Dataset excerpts
== Segment start ==
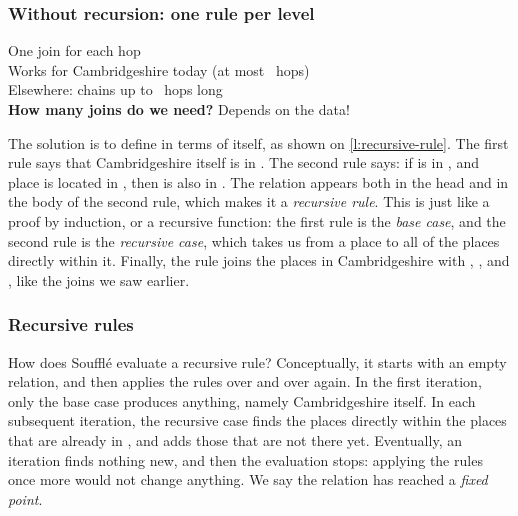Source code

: \begin{frame}
    \label{s:cambs-fixed}
    \frametitle{Without recursion: one rule per level}
    \pause
    \pause
    \vspace{0.5em}
    One join for each  hop\\[0.3em]\pause
    Works for Cambridgeshire today (at most \reccambsdepth\ hops)\\[0.3em]
    Elsewhere: chains up to \recmaxlinks\ hops long\\[0.3em]
    \textbf{How many joins do we need?} Depends on the data!
\end{frame}
\label{l:cambs-fixed}

The solution is to define  in terms of itself, as shown on \autoref{l:recursive-rule}.
The first rule says that Cambridgeshire itself is in .
The second rule says: if  is in , and place  is located in , then  is also in .
The relation  appears both in the head and in the body of the second rule, which makes it a \emph{recursive rule}.
This is just like a proof by induction, or a recursive function: the first rule is the \emph{base case}, and the second rule is the \emph{recursive case}, which takes us from a place to all of the places directly within it.
Finally, the  rule joins the places in Cambridgeshire with , , and , like the joins we saw earlier.

\begin{frame}
    \label{s:recursive-rule}
    \frametitle{Recursive rules}
    \vspace{0.5em}
    {\scriptsize}
\end{frame}
\label{l:recursive-rule}

How does Soufflé evaluate a recursive rule?
Conceptually, it starts with an empty  relation, and then applies the rules over and over again.
In the first iteration, only the base case produces anything, namely Cambridgeshire itself.
In each subsequent iteration, the recursive case finds the places directly within the places that are already in , and adds those that are not there yet.
Eventually, an iteration finds nothing new, and then the evaluation stops: applying the rules once more would not change anything.
We say the relation has reached a \emph{fixed point}.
== Segment end ==
Aim of the exercise ->
For each line of the entries that contains the word "hops", make a copy.

Completed task ->
    Works for Cambridgeshire today (at most \reccambsdepth\ hops)\\[0.3em]
    Elsewhere: chains up to \recmaxlinks\ hops long\\[0.3em]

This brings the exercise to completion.